We hold this FVCLU-PTGWO position to be correct, but only with respect to the
original five-year term of the CBA which, by law, is also the effective period of the
union's exclusive bargaining representation status. While the parties may agree to
extend the CBA's original five-year term together with all other CBA provisions, any
such amendment or term in excess of five years will not carry with it a change in the
union's exclusive collective bargaining status. By express provision of the above-quoted
Article 253-A, the exclusive bargaining status cannot go beyond five years and the
representation status is a legal matter not for the workplace parties to agree upon. In
other words, despite an agreement for a CBA with a life of more than five years, either
as an original provision or by amendment, the bargaining union's exclusive bargaining
status is effective only for five years and can be challenged within sixty (60) days prior
to the expiration of the CBA's first five years. As we said in San Miguel Corp.

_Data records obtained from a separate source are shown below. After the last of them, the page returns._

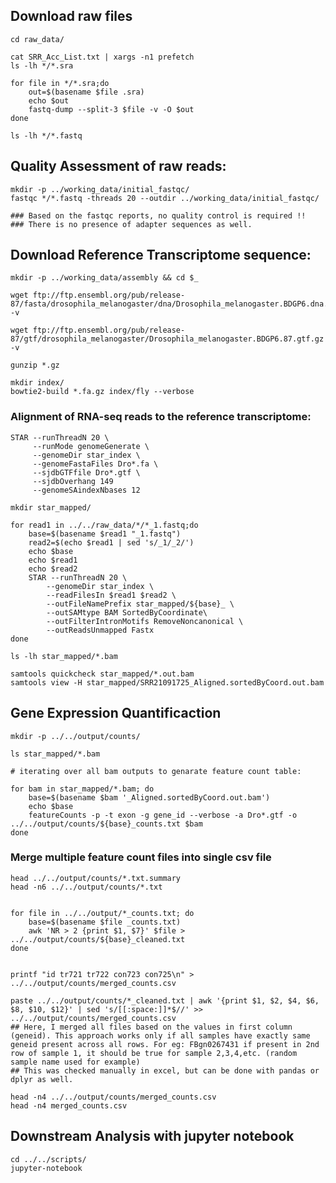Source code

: 
## Download raw files

    cd raw_data/

    cat SRR_Acc_List.txt | xargs -n1 prefetch
    ls -lh */*.sra
    
    for file in */*.sra;do
        out=$(basename $file .sra)
        echo $out
        fastq-dump --split-3 $file -v -O $out
    done

    ls -lh */*.fastq
    

## Quality Assessment of raw reads:

    mkdir -p ../working_data/initial_fastqc/
    fastqc */*.fastq -threads 20 --outdir ../working_data/initial_fastqc/

    ### Based on the fastqc reports, no quality control is required !!
    ### There is no presence of adapter sequences as well.


## Download Reference Transcriptome sequence:
        
    mkdir -p ../working_data/assembly && cd $_

    wget ftp://ftp.ensembl.org/pub/release-87/fasta/drosophila_melanogaster/dna/Drosophila_melanogaster.BDGP6.dna.toplevel.fa.gz -v
    
    wget ftp://ftp.ensembl.org/pub/release-87/gtf/drosophila_melanogaster/Drosophila_melanogaster.BDGP6.87.gtf.gz -v

    gunzip *.gz

    mkdir index/
    bowtie2-build *.fa.gz index/fly --verbose

### Alignment of RNA-seq reads to the reference transcriptome:

    STAR --runThreadN 20 \
         --runMode genomeGenerate \
         --genomeDir star_index \
         --genomeFastaFiles Dro*.fa \
         --sjdbGTFfile Dro*.gtf \
         --sjdbOverhang 149
         --genomeSAindexNbases 12
    
    mkdir star_mapped/

    for read1 in ../../raw_data/*/*_1.fastq;do
        base=$(basename $read1 "_1.fastq")
        read2=$(echo $read1 | sed 's/_1/_2/')
        echo $base
        echo $read1
        echo $read2
        STAR --runThreadN 20 \
            --genomeDir star_index \
            --readFilesIn $read1 $read2 \
            --outFileNamePrefix star_mapped/${base}_ \
            --outSAMtype BAM SortedByCoordinate\
            --outFilterIntronMotifs RemoveNoncanonical \
            --outReadsUnmapped Fastx
    done

    ls -lh star_mapped/*.bam

    samtools quickcheck star_mapped/*.out.bam
    samtools view -H star_mapped/SRR21091725_Aligned.sortedByCoord.out.bam
    
## Gene Expression Quantificaction

    mkdir -p ../../output/counts/

    ls star_mapped/*.bam
    
    # iterating over all bam outputs to genarate feature count table:

    for bam in star_mapped/*.bam; do
        base=$(basename $bam '_Aligned.sortedByCoord.out.bam')
        echo $base
        featureCounts -p -t exon -g gene_id --verbose -a Dro*.gtf -o ../../output/counts/${base}_counts.txt $bam
    done

### Merge multiple feature count files into single csv file
    
    head ../../output/counts/*.txt.summary
    head -n6 ../../output/counts/*.txt


    for file in ../../output/*_counts.txt; do
        base=$(basename $file _counts.txt)
        awk 'NR > 2 {print $1, $7}' $file > ../../output/counts/${base}_cleaned.txt
    done

    
    printf "id tr721 tr722 con723 con725\n" > ../../output/counts/merged_counts.csv
    
    paste ../../output/counts/*_cleaned.txt | awk '{print $1, $2, $4, $6, $8, $10, $12}' | sed 's/[[:space:]]*$//' >> ../../output/counts/merged_counts.csv
    ## Here, I merged all files based on the values in first column (geneid). This approach works only if all samples have exactly same geneid present across all rows. For eg: FBgn0267431 if present in 2nd row of sample 1, it should be true for sample 2,3,4,etc. (random sample name used for example)
    ## This was checked manually in excel, but can be done with pandas or dplyr as well.
    
    head -n4 ../../output/counts/merged_counts.csv
    head -n4 merged_counts.csv

## Downstream Analysis with jupyter notebook
    
    cd ../../scripts/
    jupyter-notebook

Employees Union-PTGWO, et al. v. Confesor, San Miguel Corp., Magnolia Corp. and
San Miguel Foods, Inc., 22 where we cited the Memorandum of the Secretary of Labor
and Employment dated February 24, 1994:
In the event however, that the parties, by mutual agreement, enter into a
renegotiated contract with a term of three (3) years or one which does not
coincide with the said five-year term and said agreement is ratified by majority of
the members in the bargaining unit, the subject contract is valid and legal and
therefore, binds the contracting parties. The same will however not adversely
affect the right of another union to challenge the majority status of the incumbent
bargaining agent within sixty (60) days before the lapse of the original five (5)
year term of the CBA.
In the present case, the CBA was originally signed for a period of five years, i.e.,
from February 1, 1998 to January 30, 2003, with a provision for the renegotiation of the
CBA's other provisions at the end of the 3rd year of the five-year CBA term. Thus, prior
to January 30, 2001 the workplace parties sat down for renegotiation but instead of
confining themselves to the economic and non-economic CBA provisions, also extended
the life of the CBA for another four months, i.e., from the original expiry date on January
30, 2003 to May 30, 2003.
As discussed above, this negotiated extension of the CBA term has no legal
effect on the FVCLU-PTGWO's exclusive bargaining representation status which
remained effective only for five years ending on the original expiry date of January 30,
2003. Thus, sixty days prior to this date, or starting December 2, 2002, SANAMA-
SIGLO could properly file a petition for certification election. Its petition, filed on January
21, 2003 or nine (9) days before the expiration of the CBA and of FVCLU-PTGWO's
exclusive bargaining status, was seasonably filed.
We thus find no error in the appellate court's ruling reinstating the DOLE order for
the conduct of a certification election. If this ruling cannot now be given effect, the only
reason is SANAMA-SIGLO's own desistance; we cannot disregard its manifestation that
the members of SANAMA themselves are no longer interested in contesting the
exclusive collective bargaining agent status of FVCLU-PTGWO. This recognition is fully
in accord with the Labor Code's intent to foster industrial peace and harmony in the
workplace. DAETc C
SO ORDERED.
Carpio, Leonardo-de Castro, Del Castillo and Abad, JJ., concur.
Footnotes
2. Id. at 69-85. Penned by Associate Justice Mariflor P. Punzalan Castillo and concurred in
by Associate Justice Remedios A. Salazar Fernando and Associate Justice Noel G.
Tijam.
3. Id. at 94-96.
11. Omnibus Rules Implementing the Labor Code, Book V, Rule XI, Section 11 (11b).
20. Caneland Sugar Corporation v. Alon, et al., G.R. No. 142896, September 12, 2007,
533 SCRA 29; Manalo v. Calderon, G.R. No. 178920, October 15, 2007, 536 SCRA
2007; See Acop v. Guingona, G.R. No. 134855, July 2, 2002, 383 SCRA 577; 433 Phil
62 (2002).
22. G.R. No. 111262, September 19, 1996, 262 SCRA 81.